For instance, surgery costs in Singapore are pricier than Malaysia and Thailand. A heart bypass costs US$23,000 in Singapore, although patients going through Malaysia and Thailand need only shell out US$14,000 and US$13,000, respectively. A knee replacement process costs US$16,700 in Singapore but costs only US$10,900 in Malaysia and US$11,400 in Thailand. Similarly, patients needing gastric bypass surgeries can save US$11,400 if they go to Malaysia where the surgery goes for US$8,600 compared to US$20,000 in Singapore and US$16,700 in Thailand.

Also read: Singapore's staggering healthcare costs may be pushing medical tourists away 

Private inpatient bills in Singapore have grown at 9% p.a. clip during 2007-2017, outpacing the 4.9% p.a. growth of Class A (public sector) inpatient bills, according to analyst Lai Gene Lih.

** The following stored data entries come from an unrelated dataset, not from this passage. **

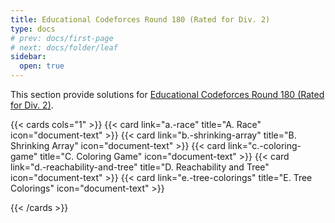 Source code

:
 ```yaml
---
title: Educational Codeforces Round 180 (Rated for Div. 2)
type: docs
# prev: docs/first-page
# next: docs/folder/leaf
sidebar:
  open: true
---
```


This section provide solutions for [Educational Codeforces Round 180 (Rated for Div. 2)](https://codeforces.com/contest/2112).

{{< cards cols="1" >}}
  {{< card link="a.-race" title="A. Race" icon="document-text" >}}
  {{< card link="b.-shrinking-array" title="B. Shrinking Array" icon="document-text" >}}
  {{< card link="c.-coloring-game" title="C. Coloring Game" icon="document-text" >}}
  {{< card link="d.-reachability-and-tree" title="D. Reachability and Tree" icon="document-text" >}}
  {{< card link="e.-tree-colorings" title="E. Tree Colorings" icon="document-text" >}}

{{< /cards >}}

The rapid medical inflation prompted the Ministry of Health to publish non-binding fee benchmark guidelines for surgical procedures. In a separte report, Aon forecasts medical inflation in Singapore to hit 10% by end-2019, outpacing general inflation levels of 1% and the global average of 8%. 

Doctors and nurses in Singapore also enjoy higher pay compared to their peers in Malaysia and Thailand, noted Lai, implying a heavier cost burden on the city's healthcare providers that could be transferred to patients. 

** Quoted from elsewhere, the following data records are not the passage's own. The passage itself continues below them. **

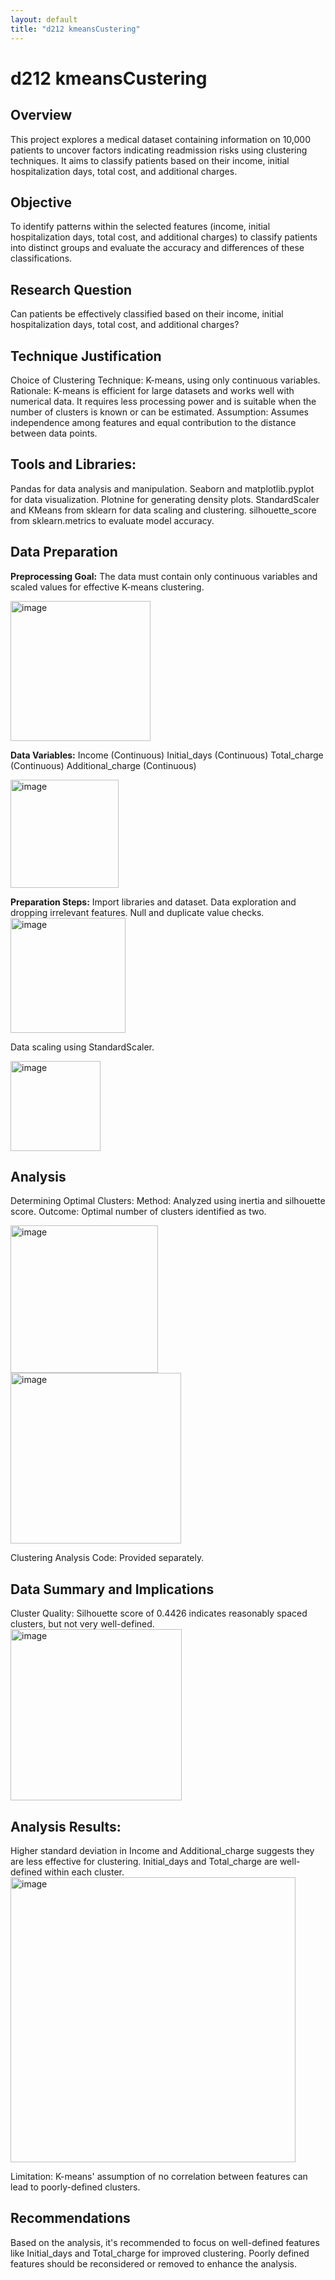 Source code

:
 ```yaml
---
layout: default
title: "d212 kmeansCustering"
---
```

# d212 kmeansCustering

## Overview
This project explores a medical dataset containing information on 10,000 patients to uncover factors indicating readmission risks using clustering techniques. It aims to classify patients based on their income, initial hospitalization days, total cost, and additional charges.

## Objective
To identify patterns within the selected features (income, initial hospitalization days, total cost, and additional charges) to classify patients into distinct groups and evaluate the accuracy and differences of these classifications.

## Research Question
Can patients be effectively classified based on their income, initial hospitalization days, total cost, and additional charges?

## Technique Justification
Choice of Clustering Technique: K-means, using only continuous variables.
Rationale: K-means is efficient for large datasets and works well with numerical data. It requires less processing power and is suitable when the number of clusters is known or can be estimated.
Assumption: Assumes independence among features and equal contribution to the distance between data points.

## Tools and Libraries:
Pandas for data analysis and manipulation.
Seaborn and matplotlib.pyplot for data visualization.
Plotnine for generating density plots.
StandardScaler and KMeans from sklearn for data scaling and clustering.
silhouette_score from sklearn.metrics to evaluate model accuracy.


## Data Preparation
**Preprocessing Goal:**
The data must contain only continuous variables and scaled values for effective K-means clustering.

<img width="224" alt="image" src="https://github.com/santiagom32/santiagom32.github.io/assets/138883598/56908426-57b8-4f41-b15b-12d70425a6aa">

**Data Variables:**
Income (Continuous)
Initial_days (Continuous)
Total_charge (Continuous)
Additional_charge (Continuous)

<img width="173" alt="image" src="https://github.com/santiagom32/santiagom32.github.io/assets/138883598/936a8a37-9bcc-4a43-be77-7b7729fcd2b2">

**Preparation Steps:**
Import libraries and dataset.
Data exploration and dropping irrelevant features.
Null and duplicate value checks.
<img width="184" alt="image" src="https://github.com/santiagom32/santiagom32.github.io/assets/138883598/ba52bee5-3dd6-49d4-b28c-c1814a3680e6">

Data scaling using StandardScaler.

<img width="144" alt="image" src="https://github.com/santiagom32/santiagom32.github.io/assets/138883598/f7cb55f4-eb2a-4310-8d8b-0a4d70f0270e">


## Analysis
Determining Optimal Clusters:
Method: Analyzed using inertia and silhouette score.
Outcome: Optimal number of clusters identified as two.

<img width="236" alt="image" src="https://github.com/santiagom32/santiagom32.github.io/assets/138883598/140d2946-68c2-4fea-a0a8-125572ec0682">
<img width="273" alt="image" src="https://github.com/santiagom32/santiagom32.github.io/assets/138883598/e8925014-faf3-45b4-9d56-d37c6f923275">


Clustering Analysis Code: Provided separately.

## Data Summary and Implications
Cluster Quality: Silhouette score of 0.4426 indicates reasonably spaced clusters, but not very well-defined.
<img width="274" alt="image" src="https://github.com/santiagom32/santiagom32.github.io/assets/138883598/c94f0a0c-40ed-4585-8b3c-44bd8ef7fc3d">

## Analysis Results:
Higher standard deviation in Income and Additional_charge suggests they are less effective for clustering.
Initial_days and Total_charge are well-defined within each cluster.
<img width="456" alt="image" src="https://github.com/santiagom32/santiagom32.github.io/assets/138883598/7bd57622-a653-49c0-80e7-18c3edae937a">

Limitation: K-means' assumption of no correlation between features can lead to poorly-defined clusters.

## Recommendations

Based on the analysis, it's recommended to focus on well-defined features like Initial_days and Total_charge for improved clustering. Poorly defined features should be reconsidered or removed to enhance the analysis.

Also read: Singapore needs to control inpatient costs amidst high medical inflation

Singapore’s fading price competitiveness is also partially due to the strong SGD compared to regional currencies.The MYR has appreciated at a less benign rate of 21% against the IDR over 2013-2018, as compared to 34% for the SGDIDR. “Looking ahead, the Maybank currency team forecasts the SGDIDR to be 2% lower by end-2019 vs 2018, and the MYRIDR to be flat in the same time frame,” the analyst added.

 

The growing cost competitiveness of Malaysia brings bad news to Raffles Medical Group (RMG) but bodes well for HMI’s Mahkota Medical Centre (MMC) in Malaysia as they both embark on aggressive expansion plans in a race to cater to the growing affluence, increased insurance take-up, older age demographic shift and burden on public healthcare systems, according to Lai. 

RMG is also losing market share to high-end players like IHH. In Singapore, RMG’s revenue growth has lagged IHH’s Singapore operations since Q4 2016. “We believe one of the reasons may be because IHH’s Singapore hospitals, such as Mount Elizabeth and Gleneagles may be more effective in attracting price-inelastic customers,” he said.

On the other hand, Malaysia’s MMC remains well positioned to enjoy positive structural industry factors from medical tourism with its 10% market share in the country’s medical tourism market in Malaysia and over 80,000 foreign patients annually.

“From the angle of medical tourism, we favour HMI’s prospects over RMG’s,” he added. “Over the longer term, we continue to believe that Malaysia will continue to gain medical tourism market share from Singapore, particularly from Indonesian medical tourists. Indonesia accounts for over 60% of medical tourism receipts/ medical tourists for Singapore and Malaysia respectively.”

However, Singapore can still hold its ground in attracting deep-pocketed medical tourists especially in more complex treatments like oncology, ophthalmology, organ transplants, stem cell treatments and neurological surgeries. This dynamic however is set to benefit premium service providers like IHH rather than RMG which targets the medical mass market.